One day at a time for that issue, I guess.
But he shook it off, he greeted everyone so nicely. It was so much fun.
And then Sam and I flew to NY!!!
But we came home for the Alumni Match of Comedy Sportz!!!
Ahh siblings.
Sam, be nice.
And then Senior Showcase.
It was not as emotional as it was watching Sam.
He was freaking out because he didn’t have black socks. And he asked if I could go back to the house and get them. He knew we were at dinner but I said YES. And he was so sweetly appreciative and at the end, after, he said, No one noticed my socks and they never showed but I would have been anxious about it so thank you so much for getting them.
He is so appreciative even when he literally forgets everything he has to do. And I appreciate that he’s so kind and thoughtful so I always am okay with it!
Okay, not always!
But he was anxious because he was singing in so many other groups! PLUS his own three songs!
PLUS, he sang and played guitar which he had never done. And he forgot a few words on that one – which he hated – but… so cool that he did that! But I was quietly freaking out for him that I was not emotional about it.
Wow, June 5th to the actual graduation of June 11th. It was still a sprint! We had a makeup Mother’s Day brunch, birthday dinner, twin’s grad party, and then a blessed day of rest and then…. the graduation!
For some reason I got SUPER anxious. It may have been…
- 4:15am wakeup for the 5am 3 hour meeting, and then extra hour meeting after and then…
- the 1pm coffee I asked G to bring me home
- Or, shepherding 6 people in my car to the event – damn, I was amazing at parking. I bid on the auction in the last 5m and I totally rock. Great use of donation funds!
- But still, taking them everywhere was a little anxious because everyone had their ‘thing’ they needed or forgot
- Or going in through the area we were at and not getting to the right side we wanted to be on, and Mom and I having to go through security twice.
- Worried about getting seating for everyone with Sam and J coming from Sam’s doctor appointment later.
- The HUGE crowds and seeing all the security walk around and monitor everything.
I was just ANXIOUS. And tense. Mom offered me xanex but nahhh. It got a little better once it started.
The speeches were lovely.
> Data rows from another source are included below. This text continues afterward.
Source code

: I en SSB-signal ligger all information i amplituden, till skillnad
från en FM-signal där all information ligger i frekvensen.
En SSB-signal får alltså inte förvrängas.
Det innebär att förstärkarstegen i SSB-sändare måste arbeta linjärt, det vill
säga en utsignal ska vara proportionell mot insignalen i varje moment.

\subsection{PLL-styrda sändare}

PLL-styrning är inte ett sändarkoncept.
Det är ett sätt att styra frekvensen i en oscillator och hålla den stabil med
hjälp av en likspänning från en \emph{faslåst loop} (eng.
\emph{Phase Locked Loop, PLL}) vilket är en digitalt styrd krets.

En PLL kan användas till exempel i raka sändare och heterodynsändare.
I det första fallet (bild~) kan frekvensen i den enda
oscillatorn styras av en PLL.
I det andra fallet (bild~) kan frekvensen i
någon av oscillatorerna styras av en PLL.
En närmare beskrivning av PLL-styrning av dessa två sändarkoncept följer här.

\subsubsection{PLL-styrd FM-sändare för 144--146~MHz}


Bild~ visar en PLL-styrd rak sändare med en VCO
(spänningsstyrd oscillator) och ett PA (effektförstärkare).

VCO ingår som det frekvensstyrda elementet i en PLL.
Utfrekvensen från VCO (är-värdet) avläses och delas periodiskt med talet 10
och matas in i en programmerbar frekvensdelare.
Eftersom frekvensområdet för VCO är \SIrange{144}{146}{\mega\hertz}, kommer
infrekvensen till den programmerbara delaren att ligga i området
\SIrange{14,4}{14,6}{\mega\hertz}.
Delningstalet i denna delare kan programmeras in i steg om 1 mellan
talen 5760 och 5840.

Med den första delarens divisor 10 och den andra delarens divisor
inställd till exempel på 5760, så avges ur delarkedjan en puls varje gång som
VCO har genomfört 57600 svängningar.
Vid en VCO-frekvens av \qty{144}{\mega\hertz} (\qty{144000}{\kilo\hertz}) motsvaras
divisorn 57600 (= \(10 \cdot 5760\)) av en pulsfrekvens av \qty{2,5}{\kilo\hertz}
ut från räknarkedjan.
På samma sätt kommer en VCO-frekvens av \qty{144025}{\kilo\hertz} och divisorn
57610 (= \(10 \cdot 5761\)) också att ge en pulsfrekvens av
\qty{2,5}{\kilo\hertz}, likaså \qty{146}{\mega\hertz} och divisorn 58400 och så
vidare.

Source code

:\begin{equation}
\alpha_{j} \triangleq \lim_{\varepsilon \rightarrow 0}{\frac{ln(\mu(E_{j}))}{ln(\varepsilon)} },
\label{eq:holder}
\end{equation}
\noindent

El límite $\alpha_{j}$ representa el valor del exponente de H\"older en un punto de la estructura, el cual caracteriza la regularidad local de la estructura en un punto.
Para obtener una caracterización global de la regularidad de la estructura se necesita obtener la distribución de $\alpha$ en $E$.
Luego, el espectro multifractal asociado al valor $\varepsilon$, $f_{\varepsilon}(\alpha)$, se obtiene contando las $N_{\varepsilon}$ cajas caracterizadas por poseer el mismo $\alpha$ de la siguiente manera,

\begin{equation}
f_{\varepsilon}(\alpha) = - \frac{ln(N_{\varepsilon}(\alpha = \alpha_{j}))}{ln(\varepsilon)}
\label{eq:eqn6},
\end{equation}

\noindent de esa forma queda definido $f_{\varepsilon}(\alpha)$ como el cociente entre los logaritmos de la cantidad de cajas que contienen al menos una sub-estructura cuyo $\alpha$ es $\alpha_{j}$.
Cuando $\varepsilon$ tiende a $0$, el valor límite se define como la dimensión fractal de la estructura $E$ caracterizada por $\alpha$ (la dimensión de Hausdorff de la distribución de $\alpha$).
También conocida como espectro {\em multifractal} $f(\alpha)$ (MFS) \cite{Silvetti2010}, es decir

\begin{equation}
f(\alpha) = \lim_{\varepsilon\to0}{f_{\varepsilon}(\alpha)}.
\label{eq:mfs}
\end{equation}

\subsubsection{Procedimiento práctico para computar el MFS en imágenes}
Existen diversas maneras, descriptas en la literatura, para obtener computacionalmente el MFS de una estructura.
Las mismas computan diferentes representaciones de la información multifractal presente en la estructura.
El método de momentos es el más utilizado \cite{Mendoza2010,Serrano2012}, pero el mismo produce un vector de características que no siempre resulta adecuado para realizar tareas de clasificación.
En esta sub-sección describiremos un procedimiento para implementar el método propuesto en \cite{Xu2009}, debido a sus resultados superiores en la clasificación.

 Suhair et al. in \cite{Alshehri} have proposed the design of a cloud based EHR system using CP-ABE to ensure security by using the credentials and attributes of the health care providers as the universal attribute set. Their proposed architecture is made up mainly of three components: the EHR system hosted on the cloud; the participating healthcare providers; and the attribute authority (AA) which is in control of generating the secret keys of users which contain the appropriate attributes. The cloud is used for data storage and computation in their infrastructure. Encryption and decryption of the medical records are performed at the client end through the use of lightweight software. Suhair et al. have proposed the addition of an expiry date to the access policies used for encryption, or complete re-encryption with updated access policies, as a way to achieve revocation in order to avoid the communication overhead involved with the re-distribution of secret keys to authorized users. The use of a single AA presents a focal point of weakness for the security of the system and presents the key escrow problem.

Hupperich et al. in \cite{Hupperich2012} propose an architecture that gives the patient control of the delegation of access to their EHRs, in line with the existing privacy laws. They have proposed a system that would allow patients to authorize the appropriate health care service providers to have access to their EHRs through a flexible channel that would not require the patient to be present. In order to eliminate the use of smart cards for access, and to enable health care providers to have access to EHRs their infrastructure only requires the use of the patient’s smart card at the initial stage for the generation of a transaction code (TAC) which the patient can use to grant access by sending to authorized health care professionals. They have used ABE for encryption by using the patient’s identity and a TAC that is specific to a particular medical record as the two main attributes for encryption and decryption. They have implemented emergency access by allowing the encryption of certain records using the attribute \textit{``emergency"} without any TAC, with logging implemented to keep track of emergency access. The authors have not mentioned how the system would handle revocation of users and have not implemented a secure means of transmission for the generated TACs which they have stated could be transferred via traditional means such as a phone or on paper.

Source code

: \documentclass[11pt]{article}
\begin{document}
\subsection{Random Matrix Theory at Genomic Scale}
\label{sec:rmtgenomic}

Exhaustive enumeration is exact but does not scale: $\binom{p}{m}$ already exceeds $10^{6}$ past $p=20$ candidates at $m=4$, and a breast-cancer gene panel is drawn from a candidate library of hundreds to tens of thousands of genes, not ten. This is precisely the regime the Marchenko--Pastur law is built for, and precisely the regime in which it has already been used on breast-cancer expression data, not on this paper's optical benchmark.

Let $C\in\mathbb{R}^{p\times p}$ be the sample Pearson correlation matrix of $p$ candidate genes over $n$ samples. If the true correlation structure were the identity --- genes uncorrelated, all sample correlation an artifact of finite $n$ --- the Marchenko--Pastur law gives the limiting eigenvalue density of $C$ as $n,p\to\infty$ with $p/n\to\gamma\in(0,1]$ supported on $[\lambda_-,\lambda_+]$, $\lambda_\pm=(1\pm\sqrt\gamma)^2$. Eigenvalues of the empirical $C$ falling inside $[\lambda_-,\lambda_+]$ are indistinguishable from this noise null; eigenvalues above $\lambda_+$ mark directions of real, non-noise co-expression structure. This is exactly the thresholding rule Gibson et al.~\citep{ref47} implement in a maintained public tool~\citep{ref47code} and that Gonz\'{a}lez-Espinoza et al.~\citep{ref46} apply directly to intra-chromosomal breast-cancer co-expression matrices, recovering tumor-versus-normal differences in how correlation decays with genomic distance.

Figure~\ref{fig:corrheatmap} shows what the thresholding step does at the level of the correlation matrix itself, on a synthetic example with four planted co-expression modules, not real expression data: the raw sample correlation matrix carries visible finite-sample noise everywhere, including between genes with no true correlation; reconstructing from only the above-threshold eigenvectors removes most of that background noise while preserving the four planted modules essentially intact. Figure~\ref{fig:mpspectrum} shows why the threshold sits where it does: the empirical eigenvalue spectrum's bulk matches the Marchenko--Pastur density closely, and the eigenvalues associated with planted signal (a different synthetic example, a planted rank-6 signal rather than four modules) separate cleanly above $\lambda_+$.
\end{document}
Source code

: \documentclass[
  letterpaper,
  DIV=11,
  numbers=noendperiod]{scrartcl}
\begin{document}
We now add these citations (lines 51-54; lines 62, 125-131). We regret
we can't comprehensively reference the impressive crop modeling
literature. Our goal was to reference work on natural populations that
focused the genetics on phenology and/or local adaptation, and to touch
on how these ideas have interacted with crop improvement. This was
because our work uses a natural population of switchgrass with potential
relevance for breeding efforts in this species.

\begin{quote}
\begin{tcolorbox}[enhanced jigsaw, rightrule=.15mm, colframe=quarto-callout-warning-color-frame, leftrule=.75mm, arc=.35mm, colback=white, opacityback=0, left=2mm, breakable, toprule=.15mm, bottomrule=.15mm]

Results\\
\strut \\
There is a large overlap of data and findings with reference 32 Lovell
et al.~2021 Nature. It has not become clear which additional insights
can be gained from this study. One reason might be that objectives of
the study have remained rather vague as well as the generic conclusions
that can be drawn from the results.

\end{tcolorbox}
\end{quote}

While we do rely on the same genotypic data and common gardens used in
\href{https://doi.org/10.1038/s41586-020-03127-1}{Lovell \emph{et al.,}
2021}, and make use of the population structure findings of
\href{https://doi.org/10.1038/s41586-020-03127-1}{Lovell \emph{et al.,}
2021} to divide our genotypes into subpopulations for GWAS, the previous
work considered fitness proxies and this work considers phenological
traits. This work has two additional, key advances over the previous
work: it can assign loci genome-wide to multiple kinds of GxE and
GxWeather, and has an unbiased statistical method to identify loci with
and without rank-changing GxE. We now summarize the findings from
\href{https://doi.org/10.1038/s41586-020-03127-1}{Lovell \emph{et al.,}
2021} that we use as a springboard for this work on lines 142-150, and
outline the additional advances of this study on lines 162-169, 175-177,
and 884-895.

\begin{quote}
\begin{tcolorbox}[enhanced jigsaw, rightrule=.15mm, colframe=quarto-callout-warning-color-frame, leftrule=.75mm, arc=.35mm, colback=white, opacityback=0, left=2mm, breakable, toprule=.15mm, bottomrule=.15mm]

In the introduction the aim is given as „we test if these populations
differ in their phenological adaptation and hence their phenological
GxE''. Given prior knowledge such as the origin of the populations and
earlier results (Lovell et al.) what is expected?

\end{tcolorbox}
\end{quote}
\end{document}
Watching G’s excitement and pride was lovely.
I had a few tears to my eyes but since I still felt like I was ‘bracing’ for something it didn’t really materialize.
Took this before since we got there so dang early. Which I was happy to do!
I loved his cap. His gf helped him and did SUCH a good job. You could see it from so far away!
Yes, Jonathan Groff his is king. Just In Time!
Validation from a bestie the day after
The grandparents were antsy. Well, Gregg was antsy. He literally spread out over two benches when people left and just laid down and was taking up so much room. My Mom is like, I don’t know how he just doesn’t consider other people. And he just doesn’t, which probably says too much about our people pleasing.
But J took them home – both sets – and then Sam and I followed Kaylie and G around while G ran around to see friends. He got SO many photos.
It made me feel better that after he skipped his grad night “I don’t vibe with anyone who is going. My friends aren’t going” and he just wanted to go to his gf’s graduation. But I still felt bad he didn’t have a friend group to hang out with at his GRAD NIGHT.
That we paid for. Sigh.
But this is one of his oldest friends from elementary. I hope they stay friends.
Sam and I hung out in the car and listened to music.
We arrived at 4pm, left at 9:30pm. haha Successful graduation sprint!
I’m still a little anxious but that’s probably because of travel anxiety.
I want to say “On to the next!” and try and appreciate this a little. I am. I’m recognizing it. I’m celebrating. And taking deep breathes.